*Supplied information*.
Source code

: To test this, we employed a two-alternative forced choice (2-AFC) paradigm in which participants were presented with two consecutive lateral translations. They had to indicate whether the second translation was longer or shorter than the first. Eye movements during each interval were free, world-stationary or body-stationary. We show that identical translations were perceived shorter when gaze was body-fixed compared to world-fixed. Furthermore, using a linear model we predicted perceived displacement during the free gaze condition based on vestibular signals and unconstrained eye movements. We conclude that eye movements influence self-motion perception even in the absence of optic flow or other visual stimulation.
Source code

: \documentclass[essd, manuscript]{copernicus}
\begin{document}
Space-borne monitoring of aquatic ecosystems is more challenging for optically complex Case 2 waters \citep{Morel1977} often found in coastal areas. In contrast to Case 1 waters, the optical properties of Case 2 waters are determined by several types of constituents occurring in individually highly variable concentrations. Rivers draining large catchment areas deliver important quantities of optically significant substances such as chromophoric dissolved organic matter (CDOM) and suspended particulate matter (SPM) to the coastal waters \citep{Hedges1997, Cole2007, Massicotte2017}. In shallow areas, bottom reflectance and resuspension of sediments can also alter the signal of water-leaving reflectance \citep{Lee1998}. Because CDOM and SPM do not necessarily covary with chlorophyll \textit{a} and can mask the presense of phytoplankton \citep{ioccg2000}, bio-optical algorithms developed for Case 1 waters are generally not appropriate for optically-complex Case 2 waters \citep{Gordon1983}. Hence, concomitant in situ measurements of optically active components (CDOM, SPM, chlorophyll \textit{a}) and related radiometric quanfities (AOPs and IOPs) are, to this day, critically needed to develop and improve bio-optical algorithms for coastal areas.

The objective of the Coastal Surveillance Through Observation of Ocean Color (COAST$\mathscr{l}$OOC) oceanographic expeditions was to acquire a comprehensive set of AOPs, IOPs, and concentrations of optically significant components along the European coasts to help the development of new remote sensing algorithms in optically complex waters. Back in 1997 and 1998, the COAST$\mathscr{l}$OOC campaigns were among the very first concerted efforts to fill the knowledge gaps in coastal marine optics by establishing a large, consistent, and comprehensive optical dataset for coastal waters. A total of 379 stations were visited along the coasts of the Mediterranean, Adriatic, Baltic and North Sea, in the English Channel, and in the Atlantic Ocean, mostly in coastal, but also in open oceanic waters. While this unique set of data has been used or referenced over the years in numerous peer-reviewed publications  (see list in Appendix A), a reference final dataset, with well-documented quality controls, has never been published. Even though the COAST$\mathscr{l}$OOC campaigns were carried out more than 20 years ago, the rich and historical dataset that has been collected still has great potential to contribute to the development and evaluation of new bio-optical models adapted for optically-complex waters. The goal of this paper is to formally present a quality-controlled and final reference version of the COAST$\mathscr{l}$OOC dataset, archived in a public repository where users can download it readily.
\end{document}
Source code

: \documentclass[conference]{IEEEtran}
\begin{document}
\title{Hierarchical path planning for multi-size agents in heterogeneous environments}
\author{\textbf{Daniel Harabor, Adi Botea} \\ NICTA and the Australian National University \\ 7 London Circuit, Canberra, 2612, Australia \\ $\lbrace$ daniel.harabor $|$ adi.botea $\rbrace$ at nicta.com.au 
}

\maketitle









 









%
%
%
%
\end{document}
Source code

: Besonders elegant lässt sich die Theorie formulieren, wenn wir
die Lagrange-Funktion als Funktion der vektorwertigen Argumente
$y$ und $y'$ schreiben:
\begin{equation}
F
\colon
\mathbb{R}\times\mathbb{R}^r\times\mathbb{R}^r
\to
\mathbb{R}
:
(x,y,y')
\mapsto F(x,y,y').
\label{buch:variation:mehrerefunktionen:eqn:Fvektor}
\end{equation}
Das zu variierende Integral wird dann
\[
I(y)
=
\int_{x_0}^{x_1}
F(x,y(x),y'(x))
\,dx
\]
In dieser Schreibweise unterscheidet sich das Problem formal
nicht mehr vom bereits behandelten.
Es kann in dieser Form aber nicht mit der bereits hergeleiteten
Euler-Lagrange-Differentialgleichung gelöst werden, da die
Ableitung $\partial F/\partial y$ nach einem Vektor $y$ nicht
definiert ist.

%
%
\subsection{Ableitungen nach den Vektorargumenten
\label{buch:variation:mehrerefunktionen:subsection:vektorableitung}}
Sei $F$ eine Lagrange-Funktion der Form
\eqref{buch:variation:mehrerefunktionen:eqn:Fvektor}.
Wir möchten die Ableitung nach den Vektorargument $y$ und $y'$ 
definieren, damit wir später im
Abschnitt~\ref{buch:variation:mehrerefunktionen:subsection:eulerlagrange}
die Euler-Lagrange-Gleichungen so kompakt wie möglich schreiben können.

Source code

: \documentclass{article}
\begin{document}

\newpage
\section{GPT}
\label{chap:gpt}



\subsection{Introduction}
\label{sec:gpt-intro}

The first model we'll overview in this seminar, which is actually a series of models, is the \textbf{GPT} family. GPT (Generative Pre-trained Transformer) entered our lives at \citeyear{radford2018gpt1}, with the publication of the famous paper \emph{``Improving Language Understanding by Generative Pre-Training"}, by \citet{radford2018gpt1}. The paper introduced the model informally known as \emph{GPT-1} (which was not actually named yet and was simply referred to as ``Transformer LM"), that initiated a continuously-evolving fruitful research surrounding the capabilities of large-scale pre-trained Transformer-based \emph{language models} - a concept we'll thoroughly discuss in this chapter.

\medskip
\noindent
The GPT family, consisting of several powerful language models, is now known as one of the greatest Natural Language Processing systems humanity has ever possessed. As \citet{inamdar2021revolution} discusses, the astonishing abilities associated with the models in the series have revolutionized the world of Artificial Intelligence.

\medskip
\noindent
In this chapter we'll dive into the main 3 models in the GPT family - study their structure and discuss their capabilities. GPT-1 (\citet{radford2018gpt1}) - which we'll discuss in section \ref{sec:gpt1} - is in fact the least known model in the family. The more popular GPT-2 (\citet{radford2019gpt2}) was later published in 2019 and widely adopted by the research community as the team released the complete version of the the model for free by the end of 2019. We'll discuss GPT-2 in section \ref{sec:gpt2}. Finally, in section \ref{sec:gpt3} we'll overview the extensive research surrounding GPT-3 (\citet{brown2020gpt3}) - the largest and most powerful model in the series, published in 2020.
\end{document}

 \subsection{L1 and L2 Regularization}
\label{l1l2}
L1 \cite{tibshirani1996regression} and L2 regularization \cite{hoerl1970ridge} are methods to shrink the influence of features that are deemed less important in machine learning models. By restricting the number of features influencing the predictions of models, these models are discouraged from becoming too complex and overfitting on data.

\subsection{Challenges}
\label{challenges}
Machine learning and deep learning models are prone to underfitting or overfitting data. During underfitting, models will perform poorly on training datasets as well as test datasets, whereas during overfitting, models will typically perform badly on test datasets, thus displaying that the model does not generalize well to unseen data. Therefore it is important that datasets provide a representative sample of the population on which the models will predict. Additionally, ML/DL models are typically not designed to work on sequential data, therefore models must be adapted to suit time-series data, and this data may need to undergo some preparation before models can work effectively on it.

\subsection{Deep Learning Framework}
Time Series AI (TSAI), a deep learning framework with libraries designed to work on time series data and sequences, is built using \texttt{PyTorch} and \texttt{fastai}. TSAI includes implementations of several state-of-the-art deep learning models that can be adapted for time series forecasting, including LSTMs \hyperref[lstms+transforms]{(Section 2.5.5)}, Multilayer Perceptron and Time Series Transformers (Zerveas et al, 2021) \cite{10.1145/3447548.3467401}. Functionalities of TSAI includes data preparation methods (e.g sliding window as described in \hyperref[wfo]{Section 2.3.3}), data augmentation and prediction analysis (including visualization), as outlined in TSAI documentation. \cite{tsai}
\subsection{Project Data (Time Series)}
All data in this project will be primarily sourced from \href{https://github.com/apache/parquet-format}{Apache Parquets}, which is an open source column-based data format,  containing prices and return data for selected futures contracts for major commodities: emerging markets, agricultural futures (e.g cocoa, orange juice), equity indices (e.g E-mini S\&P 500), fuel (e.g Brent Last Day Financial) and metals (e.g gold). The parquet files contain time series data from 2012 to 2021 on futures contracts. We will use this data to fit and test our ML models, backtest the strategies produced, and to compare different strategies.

*What to work on*. Take from the listing above each line that contains the string "bereits".

*Exercise solution*.
nicht mehr vom bereits behandelten.
Es kann in dieser Form aber nicht mit der bereits hergeleiteten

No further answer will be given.